Stone Town in Zanzibar: Beyond Tourism and Heritage
Stone Town: Beyond Tourism and Heritage by Maria Lookmanji
This dissertation investigates the Indo-Zanzibari community’s daily practices that shape belonging in the historic city of Stone Town, Zanzibar, and their methods of community-based, socio-spatial maintenance of space. To address this overlooked topic related to conservation, results from a participatory photography methodology are analysed. The remote, participatory image-based research (RPIBR) allows the Indo-Zanzibaris to document their under-researched spatial priorities and negotiations, giving them agency due to the insider knowledge and co-curated documentation.







The visual analysis across 64 images shows Indo-Zanzibari belonging grounded in routine trade-focused activity, improvised contemporary additions and wide networks of circulation beyond the heritage-inscribed boundaries of Stone Town. Practices interpreted as chaos or neglect, are reframed to show the collective community familiarity and responsive knowledge to contextual constraints and the complicated conditions of the country.
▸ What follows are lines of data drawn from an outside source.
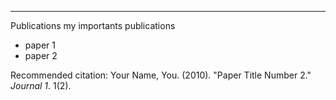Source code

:---
Publications
my importants publications
- paper 1
- paper 2

Recommended citation: Your Name, You. (2010). "Paper Title Number 2." <i>Journal 1</i>. 1(2).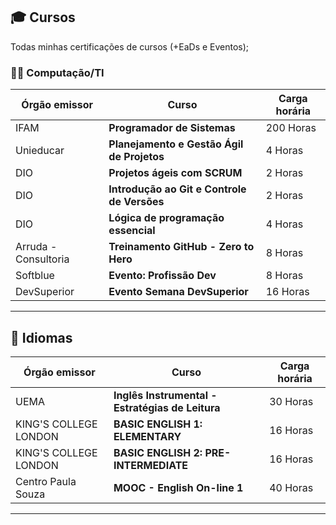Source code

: 

## 🎓 Cursos 
Todas minhas certificações de cursos (+EaDs e Eventos);  

### 🧑‍💻 Computação/TI

| Órgão emissor      | Curso                                                            | Carga horária      | 
| ------------------ | ---------------------------------------------------------------- | ------------------ | 
|IFAM                | **Programador de Sistemas**                                      | 200 Horas          | 
|Unieducar           | **Planejamento e Gestão Ágil de Projetos**                       | 4 Horas            | 
|DIO                 | **Projetos ágeis com SCRUM**                                     | 2 Horas            | 
|DIO                 | **Introdução ao Git e Controle de Versões**                      | 2 Horas            | 
|DIO                 | **Lógica de programação essencial**                              | 4 Horas            | 
|Arruda - Consultoria| **Treinamento GitHub - Zero to Hero**                            | 8 Horas            | 
|Softblue            | **Evento: Profissão Dev**                                        | 8 Horas            | 
|DevSuperior         | **Evento Semana DevSuperior**                                    | 16 Horas           | 


---

## 💬 Idiomas
| Órgão emissor       | Curso                                                                    | Carga horária | 
| ------------------- | ------------------------------------------------------------------------ | ------------- | 
|UEMA                 | **Inglês Instrumental - Estratégias de Leitura**                         | 30 Horas      | 
|KING'S COLLEGE LONDON| **BASIC ENGLISH 1: ELEMENTARY**                                          | 16 Horas      | 
|KING'S COLLEGE LONDON| **BASIC ENGLISH 2: PRE-INTERMEDIATE**                                    | 16 Horas      | 
|Centro Paula Souza   | **MOOC - English On-line 1**                                             | 40 Horas      | 

---











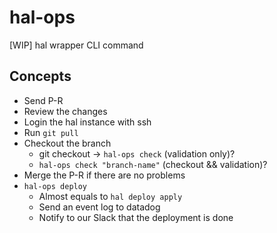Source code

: hal-ops
=======

[WIP] hal wrapper CLI command

## Concepts

- Send P-R
- Review the changes
- Login the hal instance with ssh
- Run `git pull`
- Checkout the branch
    - git checkout -> `hal-ops check` (validation only)?
    - `hal-ops check "branch-name"`   (checkout && validation)?
- Merge the P-R if there are no problems
- `hal-ops deploy`
    - Almost equals to `hal deploy apply`
    - Send an event log to datadog
    - Notify to our Slack that the deployment is done
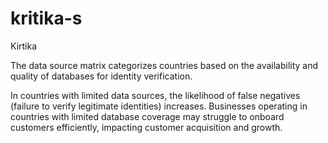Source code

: # kritika-s
Kirtika


The data source matrix categorizes countries based on the availability and quality of databases for identity verification.

In countries with limited data sources, the likelihood of false negatives (failure to verify legitimate identities) increases.
Businesses operating in countries with limited database coverage may struggle to onboard customers efficiently, impacting customer acquisition and growth.
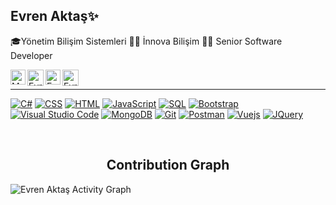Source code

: <!DOCTYPE html>
<html>
 <head>
 </head>
  <body>
<section>
   <h2>Evren Aktaş✨</h2>
   <p>🎓Yönetim Bilişim Sistemleri 👨‍💻 İnnova Bilişim 👨‍💻 Senior Software Developer</a>
   </p>
</section>
 
<section>
<a href="https://www.linkedin.com/in/evren-akta%C5%9F-94a8b0133/" target="_blank">
   <img align="left" alt="Md. Shakil Hossain | Linkedin" width="24px" src="https://github.com/piyushP7pravin/piyushP7pravin/blob/master/Linkedin.svg" />
  </a>
 
  <a href="https://twitter.com/eeaaktas" target="_blank">
    <img align="left" alt="Evren Aktaş | Twitter" width="26px" src="https://github.com/piyushP7pravin/piyushP7pravin/blob/master/Twitter.svg" />
  </a>
  <a href="https://www.instagram.com/eaktassssss/" target="_blank">
    <img align="left" alt="Evren Aktaş | Instagram" width="24px" src="https://github.com/piyushP7pravin/piyushP7pravin/blob/master/Instagram.svg" />
  </a>
  <a href="http://evrenaktas.com/" target="_blank">
   <img align="left" alt="Evren Aktaş | Website" width="26px" src="https://github.com/shakiliitju/shakiliitju/blob/main/world-wide-web.svg" />
  </a>
<br>
<hr>
</section>
 

<p>
    <a href="https://github.com/search?q=user%3ADenverCoder1+language%3Acsharp"><img alt="C#" src="https://custom-icon-badges.herokuapp.com/badge/C%23-68217A.svg?logo=cs2&logoColor=white"></a>
    <a href="https://github.com/search?q=user%3ADenverCoder1+language%3Acss"><img alt="CSS" src="https://img.shields.io/badge/CSS-1572B6.svg?logo=css3&logoColor=white"></a>
    <a href="https://github.com/search?q=user%3ADenverCoder1+language%3Ahtml"><img alt="HTML" src="https://img.shields.io/badge/HTML-E34F26.svg?logo=html5&logoColor=white"></a>
    <a href="https://github.com/search?q=user%3ADenverCoder1+language%3Ajavascript"><img alt="JavaScript" src="https://img.shields.io/badge/JavaScript-F7DF1E.svg?logo=javascript&logoColor=black"></a>
    <a href="https://github.com/search?q=user%3ADenverCoder1+language%3Asql"><img alt="SQL" src="https://custom-icon-badges.herokuapp.com/badge/SQL-025E8C.svg?logo=database&logoColor=white"></a>
    <a href="#"><img alt="Bootstrap" src="https://img.shields.io/badge/Bootstrap-7952B3.svg?logo=bootstrap&logoColor=white"></a>
      <a href="#"><img alt="Visual Studio Code" src="https://img.shields.io/badge/Visual%20Studio%20Code-0078d7.svg?logo=visual-studio-code&logoColor=white"></a>
     <a href="#"><img alt="MongoDB" src ="https://img.shields.io/badge/MongoDB-4ea94b.svg?logo=mongodb&logoColor=white"></a>
    <a href="#"><img alt="Git" src="https://img.shields.io/badge/Git-F05033.svg?logo=git&logoColor=white"></a>
    <a href="#"><img alt="Postman" src="https://img.shields.io/badge/Postman-FF6C37?logo=postman&logoColor=white"></a>
   <a href="#"><img alt="Vuejs" src="https://img.shields.io/badge/Vuejs%20-%2335495e.svg?logo=vue.js&logoColor=%234FC08D"></a>
  <a href="#"><img alt="JQuery" src=" https://img.shields.io/badge/jquery%20-%230769AD.svg?&style=for-the-badge&logo=jquery&logoColor=white"></a>
 

 
</p>
 <br>
<p align="center">
 <h2 align="center">Contribution Graph</h2>
<p>
<img alt="Evren Aktaş Activity Graph" src="https://activity-graph.herokuapp.com/graph?username=eaktassssss&bg_color=1F222E&color=F8D866&line=F85D7F&point=FFFFFF&hide_border=true" />
</p>

</body>
</html>
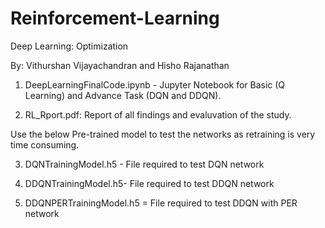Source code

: # Reinforcement-Learning


Deep Learning: Optimization

By: Vithurshan Vijayachandran and Hisho Rajanathan




1. DeepLearningFinalCode.ipynb - Jupyter Notebook for Basic (Q Learning) and Advance Task (DQN and DDQN).

2. RL_Rport.pdf: Report of all findings and evaluvation of the study.


Use the below Pre-trained model to test the networks as retraining is very time consuming.  

3. DQNTrainingModel.h5 - File required to test DQN network

4. DDQNTrainingModel.h5- File required to test DDQN network

5. DDQNPERTrainingModel.h5 = File required to test DDQN with PER network
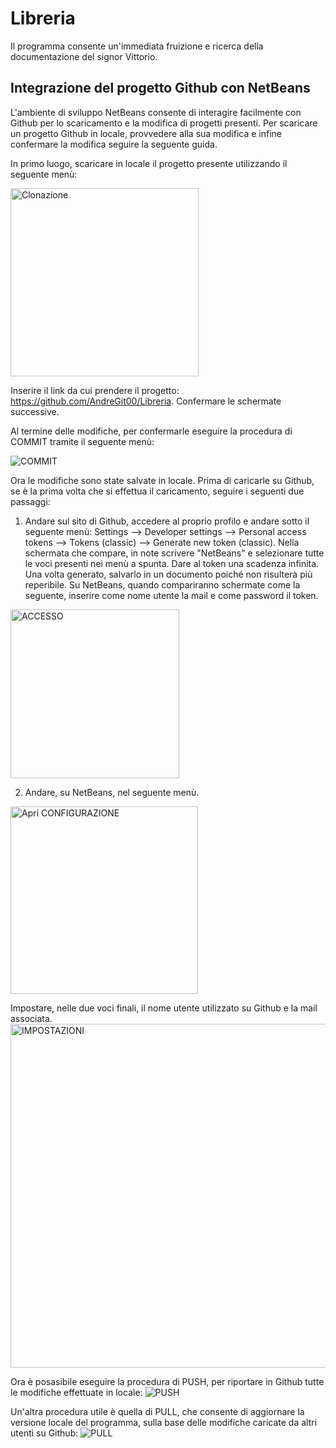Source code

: # Libreria
Il programma consente un'immediata fruizione e ricerca della documentazione del signor Vittorio.

## Integrazione del progetto Github con NetBeans
L'ambiente di sviluppo NetBeans consente di interagire facilmente con Github per lo scaricamento e la modifica di progetti presenti. Per scaricare un progetto Github in locale, provvedere alla sua modifica e infine confermare la modifica seguire la seguente guida.

In primo luogo, scaricare in locale il progetto presente utilizzando il seguente menù:

<img width="301" alt="Clonazione" src="https://github.com/user-attachments/assets/f3ead4f0-2c5f-4d73-afc7-0953fd4cbb26">

Inserire il link da cui prendere il progetto: https://github.com/AndreGit00/Libreria. Confermare le schermate successive.

Al termine delle modifiche, per confermarle eseguire la procedura di COMMIT tramite il seguente menù:

![COMMIT](https://github.com/user-attachments/assets/e07468d9-1d23-44a6-bcc9-5f13ce6eb2d9)

Ora le modifiche sono state salvate in locale. Prima di caricarle su Github, se è la prima volta che si effettua il caricamento, seguire i seguenti due passaggi:
1) Andare sul sito di Github, accedere al proprio profilo e andare sotto il seguente menù: Settings --> Developer settings --> Personal access tokens --> Tokens (classic) --> Generate new token (classic). Nella schermata che compare, in note scrivere "NetBeans" e selezionare tutte le voci presenti nei menù a spunta. Dare al token una scadenza infinita. Una volta generato, salvarlo in un documento poiché non risulterà più reperibile. Su NetBeans, quando compariranno schermate come la seguente, inserire come nome utente la mail e come password il token.
   
<img width="270" alt="ACCESSO" src="https://github.com/user-attachments/assets/020fa116-08c3-45db-ad68-7b28770d1cac">

2) Andare, su NetBeans, nel seguente menù.
   
<img width="300" alt="Apri CONFIGURAZIONE" src="https://github.com/user-attachments/assets/b0d34e91-f207-4038-a19e-77f1ccde89fb">

Impostare, nelle due voci finali, il nome utente utilizzato su Github e la mail associata.
<img width="550" alt="IMPOSTAZIONI" src="https://github.com/user-attachments/assets/f55deb45-0fc9-44e9-b7c0-b08dc009ae24">

Ora è posasibile eseguire la procedura di PUSH, per riportare in Github tutte le modifiche effettuate in locale:
![PUSH](https://github.com/user-attachments/assets/61dcea20-0133-4662-b244-9e5332f65239)

Un'altra procedura utile è quella di PULL, che consente di aggiornare la versione locale del programma, sulla base delle modifiche caricate da altri utenti su Github:
![PULL](https://github.com/user-attachments/assets/606d5086-f34b-418d-b404-83d5d9d934de)
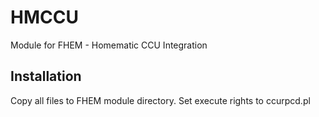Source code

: # HMCCU
Module for FHEM - Homematic CCU Integration

<h2>Installation</h2>
Copy all files to FHEM module directory. Set execute rights to ccurpcd.pl
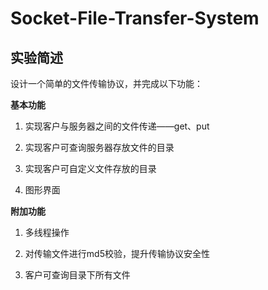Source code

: # Socket-File-Transfer-System

## 实验简述

设计一个简单的文件传输协议，并完成以下功能：

**基本功能**

1. 实现客户与服务器之间的文件传递——get、put

2. 实现客户可查询服务器存放文件的目录

3. 实现客户可自定义文件存放的目录

4. 图形界面

**附加功能**

1. 多线程操作

2. 对传输文件进行md5校验，提升传输协议安全性

3. 客户可查询目录下所有文件


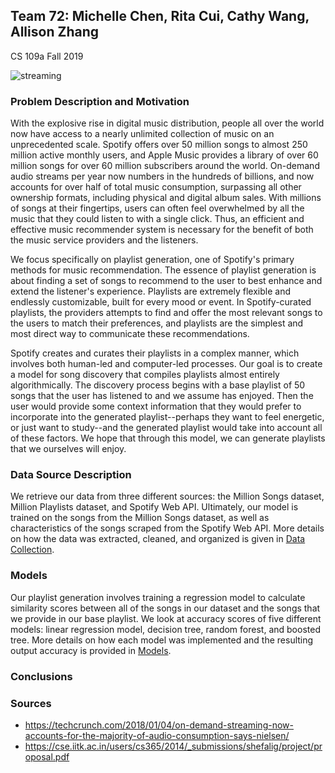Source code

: ## Team 72: Michelle Chen, Rita Cui, Cathy Wang, Allison Zhang

CS 109a Fall 2019

![streaming](https://user-images.githubusercontent.com/58661788/70466232-ae4b3a80-1a90-11ea-807f-1a5ed4126462.png)

### Problem Description and Motivation

With the explosive rise in digital music distribution, people all over the world now have access to a nearly unlimited collection of music on an unprecedented scale. Spotify offers over 50 million songs to almost 250 million active monthly users, and Apple Music provides a library of over 60 million songs for over 60 million subscribers around the world. On-demand audio streams per year now numbers in the hundreds of billions, and now accounts for over half of total music consumption, surpassing all other ownership formats, including physical and digital album sales. With millions of songs at their fingertips, users can often feel overwhelmed by all the music that they could listen to with a single click. Thus, an efficient and effective music recommender system is necessary for the benefit of both the music service providers and the listeners.

We focus specifically on playlist generation, one of Spotify's primary methods for music recommendation. The essence of playlist generation is about finding a set of songs to recommend to the user to best enhance and extend the listener's experience. Playlists are extremely flexible and endlessly customizable, built for every mood or event. In Spotify-curated playlists, the providers attempts to find and offer the most relevant songs to the users to match their preferences, and playlists are the simplest and most direct way to communicate these recommendations.

Spotify creates and curates their playlists in a complex manner, which involves both human-led and computer-led processes. Our goal is to create a model for song discovery that compiles playlists almost entirely algorithmically. The discovery process begins with a base playlist of 50 songs that the user has listened to and we assume has enjoyed. Then the user would provide some context information that they would prefer to incorporate into the generated playlist--perhaps they want to feel energetic, or just want to study--and the generated playlist would take into account all of these factors. We hope that through this model, we can generate playlists that we ourselves will enjoy.

### Data Source Description

We retrieve our data from three different sources: the Million Songs dataset, Million Playlists dataset, and Spotify Web API. Ultimately, our model is trained on the songs from the Million Songs dataset, as well as characteristics of the songs scraped from the Spotify Web API. More details on how the data was extracted, cleaned, and organized is given in [Data Collection](https://lovespotify.github.io/data).

### Models

Our playlist generation involves training a regression model to calculate similarity scores between all of the songs in our dataset and the songs that we provide in our base playlist. We look at accuracy scores of five different models: linear regression model, decision tree, random forest, and boosted tree. More details on how each model was implemented and the resulting output accuracy is provided in [Models](https://lovespotify.github.io/models).

### Conclusions


### Sources

* https://techcrunch.com/2018/01/04/on-demand-streaming-now-accounts-for-the-majority-of-audio-consumption-says-nielsen/
* https://cse.iitk.ac.in/users/cs365/2014/_submissions/shefalig/project/proposal.pdf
By focusing on evidence of everyday practice, Indo-Zanzibari presence is shown through urban responsibility and spatial negotiation rather than a curated display of performed heritage outside of lived necessity. The dissertation questions the nature of traditional conservation guidelines, emphasising the need to shift priority away from tourism and static heritage narratives, which aim to simply preserve the built environment, and instead draw attention to community and cultural survival.